The Liberal State: An Augustinian Defense

Introduction

In the latter part of chapter 2, I noted that rhetoric played a key role in the construction of authoritative accounts of self-knowledge within Roman culture. I pointed to the way in which Augustine’s theological conception of knowledge as a liberating gift presented a fundamental challenge to a form of public sphere that treated knowledge as an end to the exercise of power. In an effort to develop these remarks further, this chapter argues that this peaceful Johannine politics can be applied constructively to the defense of the liberal state.
In his methodical survey of the historical formation of the liberal tradition, the Italian political theorist Norberto Bobbio defines the liberal state as a form of government under two forms of limitation. He notes: “Liberalism refers us to limits in the power and in the function of the state. In respect of the limits of power one speaks currently of the rights-based-state while the term minimalist-state is used in reference to limits in function.”[1] While aware of the different degrees to which these limitations can be applied in practice, Bobbio locates several key consequences in these commitments for contemporary projects of liberal governance. Firstly, there is the general recognition of specific “rights” that place certain obligations and restrictions on the way agents of the state approach and interact with individual citizens. In structural terms, this manifests as a series of constitutional mechanisms that “obstruct or hinder the arbitrary and illegitimate use of power, and prevent or discourage its abuse or its illegal exercise.”[2] Secondly, there is recognition that a healthy politics requires a separate realm of private affairs, where citizens are free to pursue moral, material, and personal betterment[3]. Moving forward with these core themes, I argue that Augustine’s epistemological reflection postulates a vision of public life compatible with these political ambitions.
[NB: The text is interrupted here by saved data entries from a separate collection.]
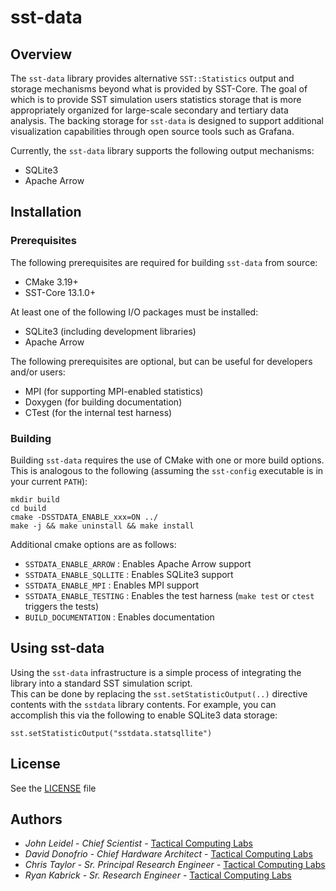 # sst-data

## Overview
The `sst-data` library provides alternative `SST::Statistics` output and storage mechanisms beyond what is provided by SST-Core.
The goal of which is to provide SST simulation users statistics storage that is more appropriately organized for large-scale 
secondary and tertiary data analysis.  The backing storage for `sst-data` is designed to support additional visualization 
capabilities through open source tools such as Grafana.

Currently, the `sst-data` library supports the following output mechanisms:
* SQLite3
* Apache Arrow

## Installation

### Prerequisites
The following prerequisites are required for building `sst-data` from source:
* CMake 3.19+
* SST-Core 13.1.0+

At least one of the following I/O packages must be installed:
* SQLite3 (including development libraries)
* Apache Arrow

The following prerequisites are optional, but can be useful for developers and/or users:
* MPI (for supporting MPI-enabled statistics)
* Doxygen (for building documentation)
* CTest (for the internal test harness)

### Building
Building `sst-data` requires the use of CMake with one or more build options.  This is analogous to the following (assuming the `sst-config` executable is in your current `PATH`):

```
mkdir build
cd build
cmake -DSSTDATA_ENABLE_xxx=ON ../
make -j && make uninstall && make install
```

Additional cmake options are as follows:
* `SSTDATA_ENABLE_ARROW` : Enables Apache Arrow support
* `SSTDATA_ENABLE_SQLLITE` : Enables SQLite3 support
* `SSTDATA_ENABLE_MPI` : Enables MPI support
* `SSTDATA_ENABLE_TESTING` : Enables the test harness (`make test` or `ctest` triggers the tests)
* `BUILD_DOCUMENTATION` : Enables documentation

## Using sst-data

Using the `sst-data` infrastructure is a simple process of integrating the library into a standard SST simulation script.  
This can be done by replacing the `sst.setStatisticOutput(..)` directive contents with the `sstdata` library contents.  For example, 
you can accomplish this via the following to enable SQLite3 data storage:

```
sst.setStatisticOutput("sstdata.statsqllite")
```

## License

See the [LICENSE](./LICENSE) file

## Authors
* *John Leidel* - *Chief Scientist* - [Tactical Computing Labs](http://www.tactcomplabs.com)
* *David Donofrio* - *Chief Hardware Architect* - [Tactical Computing Labs](http://www.tactcomplabs.com)
* *Chris Taylor* - *Sr. Principal Research Engineer* - [Tactical Computing Labs](http://www.tactcomplabs.com)
* *Ryan Kabrick* - *Sr. Research Engineer* - [Tactical Computing Labs](http://www.tactcomplabs.com)
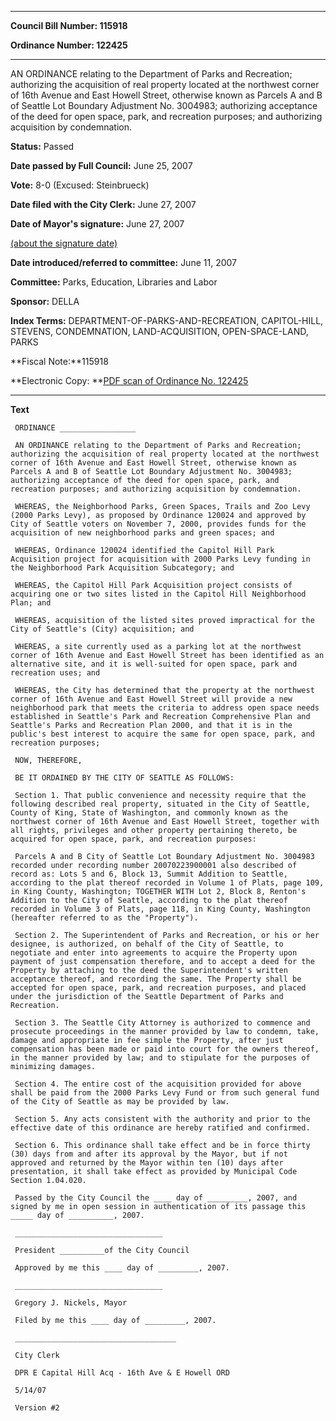 

********

**Council Bill Number: 115918**
   
**Ordinance Number: 122425**
********

 AN ORDINANCE relating to the Department of Parks and Recreation; authorizing the acquisition of real property located at the northwest corner of 16th Avenue and East Howell Street, otherwise known as Parcels A and B of Seattle Lot Boundary Adjustment No. 3004983; authorizing acceptance of the deed for open space, park, and recreation purposes; and authorizing acquisition by condemnation.

**Status:** Passed
   
**Date passed by Full Council:** June 25, 2007
   
**Vote:** 8-0 (Excused: Steinbrueck)
   
**Date filed with the City Clerk:** June 27, 2007
   
**Date of Mayor's signature:** June 27, 2007
   
[(about the signature date)](/~public/approvaldate.htm)
   
   
   
**Date introduced/referred to committee:** June 11, 2007
   
**Committee:** Parks, Education, Libraries and Labor
   
**Sponsor:** DELLA
   
   
**Index Terms:** DEPARTMENT-OF-PARKS-AND-RECREATION, CAPITOL-HILL, STEVENS, CONDEMNATION, LAND-ACQUISITION, OPEN-SPACE-LAND, PARKS

**Fiscal Note:**115918

**Electronic Copy: **[PDF scan of Ordinance No. 122425](/~archives/Ordinances/Ord_122425.pdf)

********

**Text**
   
```
 ORDINANCE _________________

 AN ORDINANCE relating to the Department of Parks and Recreation; authorizing the acquisition of real property located at the northwest corner of 16th Avenue and East Howell Street, otherwise known as Parcels A and B of Seattle Lot Boundary Adjustment No. 3004983; authorizing acceptance of the deed for open space, park, and recreation purposes; and authorizing acquisition by condemnation.

 WHEREAS, the Neighborhood Parks, Green Spaces, Trails and Zoo Levy (2000 Parks Levy), as proposed by Ordinance 120024 and approved by City of Seattle voters on November 7, 2000, provides funds for the acquisition of new neighborhood parks and green spaces; and

 WHEREAS, Ordinance 120024 identified the Capitol Hill Park Acquisition project for acquisition with 2000 Parks Levy funding in the Neighborhood Park Acquisition Subcategory; and

 WHEREAS, the Capitol Hill Park Acquisition project consists of acquiring one or two sites listed in the Capitol Hill Neighborhood Plan; and

 WHEREAS, acquisition of the listed sites proved impractical for the City of Seattle's (City) acquisition; and

 WHEREAS, a site currently used as a parking lot at the northwest corner of 16th Avenue and East Howell Street has been identified as an alternative site, and it is well-suited for open space, park and recreation uses; and

 WHEREAS, the City has determined that the property at the northwest corner of 16th Avenue and East Howell Street will provide a new neighborhood park that meets the criteria to address open space needs established in Seattle's Park and Recreation Comprehensive Plan and Seattle's Parks and Recreation Plan 2000, and that it is in the public's best interest to acquire the same for open space, park, and recreation purposes;

 NOW, THEREFORE,

 BE IT ORDAINED BY THE CITY OF SEATTLE AS FOLLOWS:

 Section 1. That public convenience and necessity require that the following described real property, situated in the City of Seattle, County of King, State of Washington, and commonly known as the northwest corner of 16th Avenue and East Howell Street, together with all rights, privileges and other property pertaining thereto, be acquired for open space, park, and recreation purposes:

 Parcels A and B City of Seattle Lot Boundary Adjustment No. 3004983 recorded under recording number 20070223900001 also described of record as: Lots 5 and 6, Block 13, Summit Addition to Seattle, according to the plat thereof recorded in Volume 1 of Plats, page 109, in King County, Washington; TOGETHER WITH Lot 2, Block 8, Renton's Addition to the City of Seattle, according to the plat thereof recorded in Volume 3 of Plats, page 118, in King County, Washington (hereafter referred to as the "Property").

 Section 2. The Superintendent of Parks and Recreation, or his or her designee, is authorized, on behalf of the City of Seattle, to negotiate and enter into agreements to acquire the Property upon payment of just compensation therefore, and to accept a deed for the Property by attaching to the deed the Superintendent's written acceptance thereof, and recording the same. The Property shall be accepted for open space, park, and recreation purposes, and placed under the jurisdiction of the Seattle Department of Parks and Recreation.

 Section 3. The Seattle City Attorney is authorized to commence and prosecute proceedings in the manner provided by law to condemn, take, damage and appropriate in fee simple the Property, after just compensation has been made or paid into court for the owners thereof, in the manner provided by law; and to stipulate for the purposes of minimizing damages.

 Section 4. The entire cost of the acquisition provided for above shall be paid from the 2000 Parks Levy Fund or from such general fund of the City of Seattle as may be provided by law.

 Section 5. Any acts consistent with the authority and prior to the effective date of this ordinance are hereby ratified and confirmed.

 Section 6. This ordinance shall take effect and be in force thirty (30) days from and after its approval by the Mayor, but if not approved and returned by the Mayor within ten (10) days after presentation, it shall take effect as provided by Municipal Code Section 1.04.020.

 Passed by the City Council the ____ day of _________, 2007, and signed by me in open session in authentication of its passage this _____ day of __________, 2007.

 _________________________________

 President __________of the City Council

 Approved by me this ____ day of _________, 2007.

 _________________________________

 Gregory J. Nickels, Mayor

 Filed by me this ____ day of _________, 2007.

 ____________________________________

 City Clerk

 DPR E Capital Hill Acq - 16th Ave & E Howell ORD

 5/14/07

 Version #2

```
Rejecting the ideology of acquisitive individualism and systematic violence that he perceives to be constitutive of Roman domination, I cast Augustine as a significant precursor in the development of a limited state.
In the previous chapter, Augustine was framed as a critical friend of the Ciceronian tradition, yet in many key respects, Ciceronian thought is at odds with Augustine’s hermeneutical project of love and relationality. In particular, Cicero’s account of the individual citizen legitimizes a politics of brutal autocracy, which is anathema to the character of Augustine’s political ethics. The first part of this chapter considers the roots of these damaging trajectories through a close analysis of Cicero’s engagement with the ancient Stoics. By fusing Stoic models of individualism, voluntarism, and mental interiority with the structures of Roman republicanism, Cicero unwittingly constructed the blueprint for a fundamentally avaricious and antisocial self, which serves as a key inspiration for Augustus’s conception of imperial Rome.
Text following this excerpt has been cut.